» What is being asked
For each line of the data below that contains "span", return that line.

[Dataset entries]
....

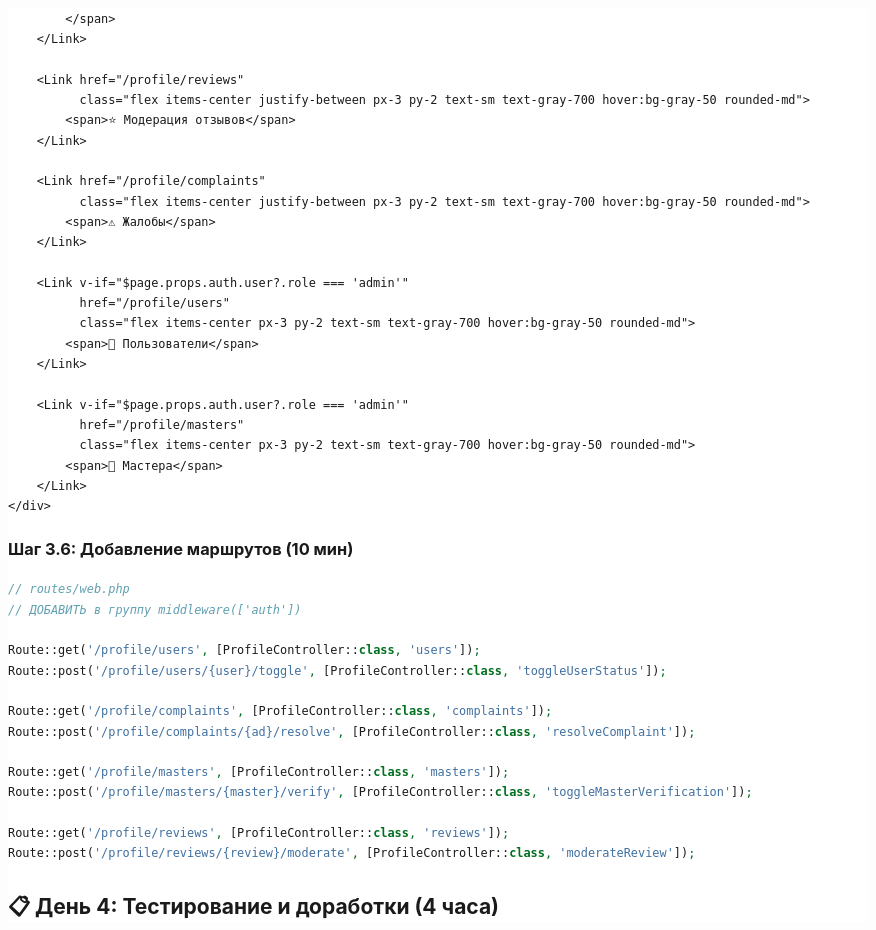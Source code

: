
 ```vue
        </span>
    </Link>

    <Link href="/profile/reviews"
          class="flex items-center justify-between px-3 py-2 text-sm text-gray-700 hover:bg-gray-50 rounded-md">
        <span>⭐ Модерация отзывов</span>
    </Link>

    <Link href="/profile/complaints"
          class="flex items-center justify-between px-3 py-2 text-sm text-gray-700 hover:bg-gray-50 rounded-md">
        <span>⚠️ Жалобы</span>
    </Link>

    <Link v-if="$page.props.auth.user?.role === 'admin'"
          href="/profile/users"
          class="flex items-center px-3 py-2 text-sm text-gray-700 hover:bg-gray-50 rounded-md">
        <span>👥 Пользователи</span>
    </Link>

    <Link v-if="$page.props.auth.user?.role === 'admin'"
          href="/profile/masters"
          class="flex items-center px-3 py-2 text-sm text-gray-700 hover:bg-gray-50 rounded-md">
        <span>💆 Мастера</span>
    </Link>
</div>
```

### Шаг 3.6: Добавление маршрутов (10 мин)
```php
// routes/web.php
// ДОБАВИТЬ в группу middleware(['auth'])

Route::get('/profile/users', [ProfileController::class, 'users']);
Route::post('/profile/users/{user}/toggle', [ProfileController::class, 'toggleUserStatus']);

Route::get('/profile/complaints', [ProfileController::class, 'complaints']);
Route::post('/profile/complaints/{ad}/resolve', [ProfileController::class, 'resolveComplaint']);

Route::get('/profile/masters', [ProfileController::class, 'masters']);
Route::post('/profile/masters/{master}/verify', [ProfileController::class, 'toggleMasterVerification']);

Route::get('/profile/reviews', [ProfileController::class, 'reviews']);
Route::post('/profile/reviews/{review}/moderate', [ProfileController::class, 'moderateReview']);
```

## 📋 День 4: Тестирование и доработки (4 часа)
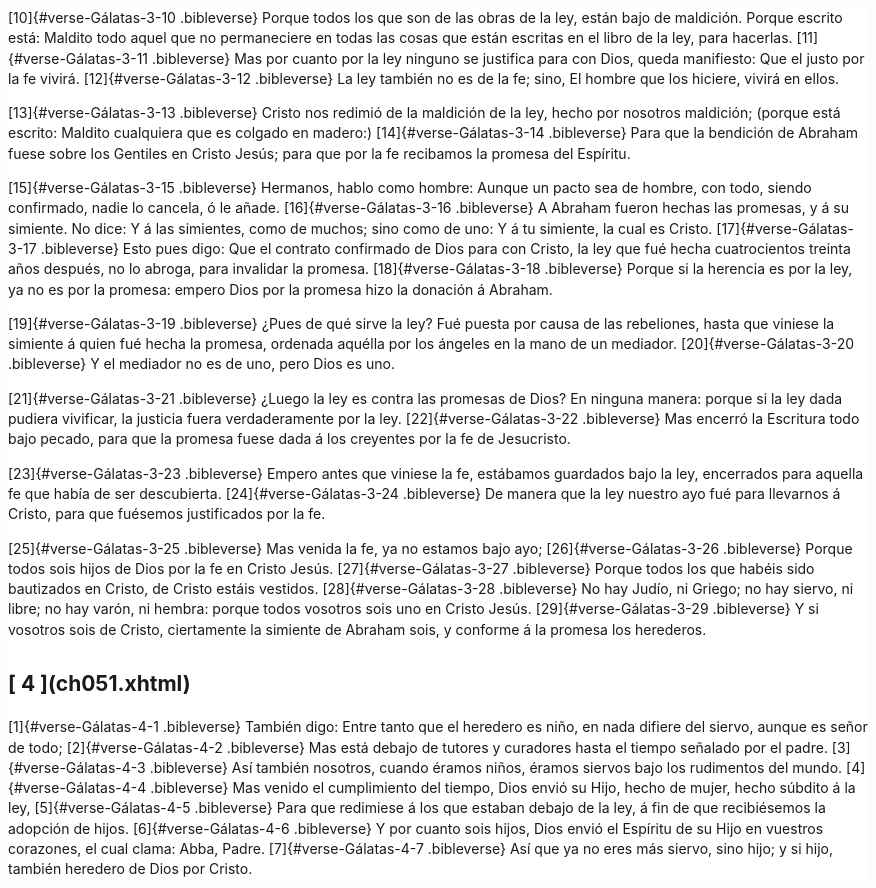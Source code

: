 [10]{#verse-Gálatas-3-10 .bibleverse} Porque todos los que son de las obras de la ley, están bajo de maldición. Porque escrito está: Maldito todo aquel que no permaneciere en todas las cosas que están escritas en el libro de la ley, para hacerlas. [11]{#verse-Gálatas-3-11 .bibleverse} Mas por cuanto por la ley ninguno se justifica para con Dios, queda manifiesto: Que el justo por la fe vivirá. [12]{#verse-Gálatas-3-12 .bibleverse} La ley también no es de la fe; sino, El hombre que los hiciere, vivirá en ellos.

[13]{#verse-Gálatas-3-13 .bibleverse} Cristo nos redimió de la maldición de la ley, hecho por nosotros maldición; (porque está escrito: Maldito cualquiera que es colgado en madero:) [14]{#verse-Gálatas-3-14 .bibleverse} Para que la bendición de Abraham fuese sobre los Gentiles en Cristo Jesús; para que por la fe recibamos la promesa del Espíritu.

[15]{#verse-Gálatas-3-15 .bibleverse} Hermanos, hablo como hombre: Aunque un pacto sea de hombre, con todo, siendo confirmado, nadie lo cancela, ó le añade. [16]{#verse-Gálatas-3-16 .bibleverse} A Abraham fueron hechas las promesas, y á su simiente. No dice: Y á las simientes, como de muchos; sino como de uno: Y á tu simiente, la cual es Cristo. [17]{#verse-Gálatas-3-17 .bibleverse} Esto pues digo: Que el contrato confirmado de Dios para con Cristo, la ley que fué hecha cuatrocientos treinta años después, no lo abroga, para invalidar la promesa. [18]{#verse-Gálatas-3-18 .bibleverse} Porque si la herencia es por la ley, ya no es por la promesa: empero Dios por la promesa hizo la donación á Abraham.

[19]{#verse-Gálatas-3-19 .bibleverse} ¿Pues de qué sirve la ley? Fué puesta por causa de las rebeliones, hasta que viniese la simiente á quien fué hecha la promesa, ordenada aquélla por los ángeles en la mano de un mediador. [20]{#verse-Gálatas-3-20 .bibleverse} Y el mediador no es de uno, pero Dios es uno.

[21]{#verse-Gálatas-3-21 .bibleverse} ¿Luego la ley es contra las promesas de Dios? En ninguna manera: porque si la ley dada pudiera vivificar, la justicia fuera verdaderamente por la ley. [22]{#verse-Gálatas-3-22 .bibleverse} Mas encerró la Escritura todo bajo pecado, para que la promesa fuese dada á los creyentes por la fe de Jesucristo.

[23]{#verse-Gálatas-3-23 .bibleverse} Empero antes que viniese la fe, estábamos guardados bajo la ley, encerrados para aquella fe que había de ser descubierta. [24]{#verse-Gálatas-3-24 .bibleverse} De manera que la ley nuestro ayo fué para llevarnos á Cristo, para que fuésemos justificados por la fe.

[25]{#verse-Gálatas-3-25 .bibleverse} Mas venida la fe, ya no estamos bajo ayo; [26]{#verse-Gálatas-3-26 .bibleverse} Porque todos sois hijos de Dios por la fe en Cristo Jesús. [27]{#verse-Gálatas-3-27 .bibleverse} Porque todos los que habéis sido bautizados en Cristo, de Cristo estáis vestidos. [28]{#verse-Gálatas-3-28 .bibleverse} No hay Judío, ni Griego; no hay siervo, ni libre; no hay varón, ni hembra: porque todos vosotros sois uno en Cristo Jesús. [29]{#verse-Gálatas-3-29 .bibleverse} Y si vosotros sois de Cristo, ciertamente la simiente de Abraham sois, y conforme á la promesa los herederos. 

<h2 class="chaptertitle">[&nbsp;4&nbsp;](ch051.xhtml)<span><span id="chapter-Gálatas-4"></span></span></h2>
 
[1]{#verse-Gálatas-4-1 .bibleverse} También digo: Entre tanto que el heredero es niño, en nada difiere del siervo, aunque es señor de todo; [2]{#verse-Gálatas-4-2 .bibleverse} Mas está debajo de tutores y curadores hasta el tiempo señalado por el padre. [3]{#verse-Gálatas-4-3 .bibleverse} Así también nosotros, cuando éramos niños, éramos siervos bajo los rudimentos del mundo. [4]{#verse-Gálatas-4-4 .bibleverse} Mas venido el cumplimiento del tiempo, Dios envió su Hijo, hecho de mujer, hecho súbdito á la ley, [5]{#verse-Gálatas-4-5 .bibleverse} Para que redimiese á los que estaban debajo de la ley, á fin de que recibiésemos la adopción de hijos. [6]{#verse-Gálatas-4-6 .bibleverse} Y por cuanto sois hijos, Dios envió el Espíritu de su Hijo en vuestros corazones, el cual clama: Abba, Padre. [7]{#verse-Gálatas-4-7 .bibleverse} Así que ya no eres más siervo, sino hijo; y si hijo, también heredero de Dios por Cristo.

....

» Solution to this task
        </span>
        <span>⭐ Модерация отзывов</span>
        <span>⚠️ Жалобы</span>
        <span>👥 Пользователи</span>
        <span>💆 Мастера</span>
<h2 class="chaptertitle">[&nbsp;4&nbsp;](ch051.xhtml)<span><span id="chapter-Gálatas-4"></span></span></h2>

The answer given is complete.